== Segment start ==
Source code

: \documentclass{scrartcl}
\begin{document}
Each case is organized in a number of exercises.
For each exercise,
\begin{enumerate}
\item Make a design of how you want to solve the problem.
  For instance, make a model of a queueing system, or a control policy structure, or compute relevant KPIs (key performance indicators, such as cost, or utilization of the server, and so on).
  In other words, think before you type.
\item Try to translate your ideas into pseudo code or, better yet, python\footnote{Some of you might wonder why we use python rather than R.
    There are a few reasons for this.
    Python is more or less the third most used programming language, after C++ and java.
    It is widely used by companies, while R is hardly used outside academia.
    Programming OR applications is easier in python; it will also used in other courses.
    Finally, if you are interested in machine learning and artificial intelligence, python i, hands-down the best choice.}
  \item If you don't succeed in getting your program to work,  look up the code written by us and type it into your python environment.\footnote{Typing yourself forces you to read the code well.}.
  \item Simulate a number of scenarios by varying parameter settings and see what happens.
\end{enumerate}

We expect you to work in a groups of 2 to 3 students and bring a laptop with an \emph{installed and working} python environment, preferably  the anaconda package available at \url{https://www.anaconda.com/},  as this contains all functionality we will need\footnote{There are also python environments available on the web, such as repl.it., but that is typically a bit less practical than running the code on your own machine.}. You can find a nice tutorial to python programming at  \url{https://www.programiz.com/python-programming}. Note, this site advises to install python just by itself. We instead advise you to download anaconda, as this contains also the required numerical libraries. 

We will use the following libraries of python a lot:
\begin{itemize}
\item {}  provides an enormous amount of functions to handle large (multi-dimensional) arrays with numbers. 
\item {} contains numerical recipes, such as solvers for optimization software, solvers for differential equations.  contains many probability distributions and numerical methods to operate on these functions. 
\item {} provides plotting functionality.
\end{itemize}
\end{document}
== Segment end ==
== Segment start ==
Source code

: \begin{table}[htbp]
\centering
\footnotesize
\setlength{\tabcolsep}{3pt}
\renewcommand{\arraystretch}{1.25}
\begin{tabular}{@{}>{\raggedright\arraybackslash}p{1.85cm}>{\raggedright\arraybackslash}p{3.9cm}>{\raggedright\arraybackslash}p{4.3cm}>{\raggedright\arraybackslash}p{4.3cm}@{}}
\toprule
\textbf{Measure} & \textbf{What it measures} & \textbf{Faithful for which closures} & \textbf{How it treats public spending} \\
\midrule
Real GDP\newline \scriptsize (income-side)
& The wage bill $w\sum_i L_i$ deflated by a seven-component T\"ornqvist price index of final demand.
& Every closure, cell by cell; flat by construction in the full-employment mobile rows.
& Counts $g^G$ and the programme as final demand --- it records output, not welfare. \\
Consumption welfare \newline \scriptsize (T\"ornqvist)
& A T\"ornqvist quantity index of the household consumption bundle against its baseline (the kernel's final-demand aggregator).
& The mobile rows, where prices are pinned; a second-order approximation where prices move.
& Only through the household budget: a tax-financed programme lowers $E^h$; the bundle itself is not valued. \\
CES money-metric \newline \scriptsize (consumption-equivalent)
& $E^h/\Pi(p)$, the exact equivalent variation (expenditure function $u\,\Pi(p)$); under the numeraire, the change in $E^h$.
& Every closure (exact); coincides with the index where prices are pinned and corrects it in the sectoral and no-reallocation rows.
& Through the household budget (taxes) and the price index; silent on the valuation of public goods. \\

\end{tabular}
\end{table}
== Segment end ==
> _DIRECTIONS FOR THIS TASK_: Go through the material and report each line that holds the string "environment".

> _WRITTEN RESPONSE_:
  \item If you don't succeed in getting your program to work,  look up the code written by us and type it into your python environment.\footnote{Typing yourself forces you to read the code well.}.
We expect you to work in a groups of 2 to 3 students and bring a laptop with an \emph{installed and working} python environment, preferably  the anaconda package available at \url{https://www.anaconda.com/},  as this contains all functionality we will need\footnote{There are also python environments available on the web, such as repl.it., but that is typically a bit less practical than running the code on your own machine.}. You can find a nice tutorial to python programming at  \url{https://www.programiz.com/python-programming}. Note, this site advises to install python just by itself. We instead advise you to download anaconda, as this contains also the required numerical libraries. 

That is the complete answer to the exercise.